Monday, April 19, 2004

God I love thunder. We just got to Senate House and are set up in our usual study room on the fourth floor, a double-story room with a balcony of books and huge windows on all sides to let in light from every direction. It’s a nice place to focus and a really interesting room (heraldic devices at intervals on the balcony railing, a huge coat of arms at the head of the chamber), and this is where we tend to work best. Just now, there was a burst of lightening so bright it looked as if we’d all been electrified, a crash of thunder so loud and long that it rattled the books from their shelves, and a gust of wind so fierce that the windows rattled in their panes. Then, silence. No rain, no hail, no wind or booming thunder; no flashing from the clouds, and the sky is gone white as a ghost. I think it was my long-time friends the Storm Gods giving me encouragement for the day’s battle. It will be a day for triumph. Oh, my brothers.

3:10

John just discovered the Autocorrect addition I put onto his word-processor program. He is writing a paper on the Roman playwright Plautus, but while he was in the bathroom last night I changed his settings so that whenever he typed that name, the computer would change it to “I am a bad person.” I had completely forgotten about it till just now, when John reared up from his work with a “you ass!” He has vowed to change my settings so that Chaucer will become “smelly assface,” and now I’m scared to leave him alone with my machine. What price mischief?

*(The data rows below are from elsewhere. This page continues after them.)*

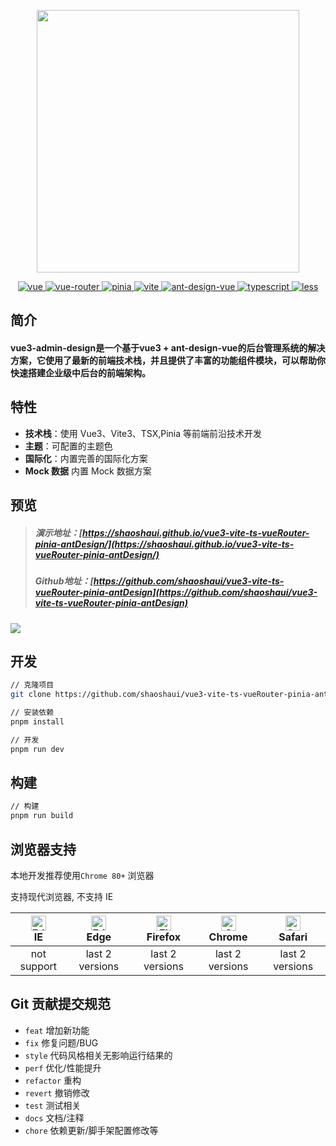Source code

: <p align="center">
  <img width="420" src="https://cdn.jsdelivr.net/gh/baimingxuan/media-store/images/logo-v3-md.png">
</p>

<p align="center">
  <a href="https://github.com/vuejs/core">
    <img src="https://img.shields.io/badge/vue-3.2.37-brightgreen.svg" alt="vue">
  </a>
  <a href="https://github.com/vuejs/router">
    <img src="https://img.shields.io/badge/vue--router-4.0.14-brightgreen.svg" alt="vue-router">
  </a>
  <a href="https://github.com/vuejs/pinia">
    <img src="https://img.shields.io/badge/pinia-2.0.13-brightgreen.svg" alt="pinia">
  </a>
  <a href="https://github.com/vitejs/vite">
    <img src="https://img.shields.io/badge/vite-3.0.2-brightgreen.svg" alt="vite">
  </a>
  <a href="https://github.com/vueComponent/ant-design-vue">
    <img src="https://img.shields.io/badge/antdesign-3.2.10-brightgreen.svg" alt="ant-design-vue">
  </a>
  <a href="https://github.com/microsoft/TypeScript">
    <img src="https://img.shields.io/badge/typescript-4.7.4-brightgreen.svg" alt="typescript">
  </a>
  <a href="https://github.com/less">
    <img src="https://img.shields.io/badge/less-4.1.3-brightgreen.svg" alt="less">
  </a>
</p>

## 简介

#### vue3-admin-design是一个基于vue3 + ant-design-vue的后台管理系统的解决方案，它使用了最新的前端技术栈，并且提供了丰富的功能组件模块，可以帮助你快速搭建企业级中后台的前端架构。

## 特性

- **技术栈**：使用 Vue3、Vite3、TSX,Pinia 等前端前沿技术开发
- **主题**：可配置的主题色
- **国际化**：内置完善的国际化方案
- **Mock 数据** 内置 Mock 数据方案

## 预览

> ##### 演示地址：[https://shaoshaui.github.io/vue3-vite-ts-vueRouter-pinia-antDesign/](https://shaoshaui.github.io/vue3-vite-ts-vueRouter-pinia-antDesign/)
>
> ##### Github地址：[https://github.com/shaoshaui/vue3-vite-ts-vueRouter-pinia-antDesign](https://github.com/shaoshaui/vue3-vite-ts-vueRouter-pinia-antDesign)
>

![](https://cdn.jsdelivr.net/gh/baimingxuan/media-store/images/home-vue3.png)

## 开发

```bash
// 克隆项目
git clone https://github.com/shaoshaui/vue3-vite-ts-vueRouter-pinia-antDesign.git

// 安装依赖
pnpm install

// 开发
pnpm run dev
```

## 构建

```bash
// 构建
pnpm run build
```

## 浏览器支持

本地开发推荐使用`Chrome 80+` 浏览器

支持现代浏览器, 不支持 IE

| [<img src="https://raw.githubusercontent.com/alrra/browser-logos/master/src/edge/edge_48x48.png" alt=" Edge" width="24px" height="24px" />](http://godban.github.io/browsers-support-badges/)</br>IE | [<img src="https://raw.githubusercontent.com/alrra/browser-logos/master/src/edge/edge_48x48.png" alt=" Edge" width="24px" height="24px" />](http://godban.github.io/browsers-support-badges/)</br>Edge | [<img src="https://raw.githubusercontent.com/alrra/browser-logos/master/src/firefox/firefox_48x48.png" alt="Firefox" width="24px" height="24px" />](http://godban.github.io/browsers-support-badges/)</br>Firefox | [<img src="https://raw.githubusercontent.com/alrra/browser-logos/master/src/chrome/chrome_48x48.png" alt="Chrome" width="24px" height="24px" />](http://godban.github.io/browsers-support-badges/)</br>Chrome | [<img src="https://raw.githubusercontent.com/alrra/browser-logos/master/src/safari/safari_48x48.png" alt="Safari" width="24px" height="24px" />](http://godban.github.io/browsers-support-badges/)</br>Safari |
| :--------------------------------------------------------------------------------------------------------------------------------------------------------------------------------------------------: | :----------------------------------------------------------------------------------------------------------------------------------------------------------------------------------------------------: | :---------------------------------------------------------------------------------------------------------------------------------------------------------------------------------------------------------------: | :-----------------------------------------------------------------------------------------------------------------------------------------------------------------------------------------------------------: | :-----------------------------------------------------------------------------------------------------------------------------------------------------------------------------------------------------------: |
|                                                                                             not support                                                                                              |                                                                                            last 2 versions                                                                                             |                                                                                                  last 2 versions                                                                                                  |                                                                                                last 2 versions                                                                                                |                                                                                                last 2 versions                                                                                                |

## Git 贡献提交规范

- `feat` 增加新功能
- `fix` 修复问题/BUG
- `style` 代码风格相关无影响运行结果的
- `perf` 优化/性能提升
- `refactor` 重构
- `revert` 撤销修改
- `test` 测试相关
- `docs` 文档/注释
- `chore` 依赖更新/脚手架配置修改等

Sir Winston says: "History will be kind to me, for I intend to write it."
Why wasn't he ever made a lord? Laurence Olivier was made a lord before he died. Did you know that Lord Olivier shaved his legs? It was a habit picked up from his early days in the theatre, when the practically peniless troops couldn't afford the tights for their productions of Shakespeare, and the players had to shave their legs and paint them in bright colors. Apparently Sir Larry never wanted to kick the habit. Also, he would never talk to anyone unless they called him "Larry." I wonder what people called Churchill? Sir, I guess.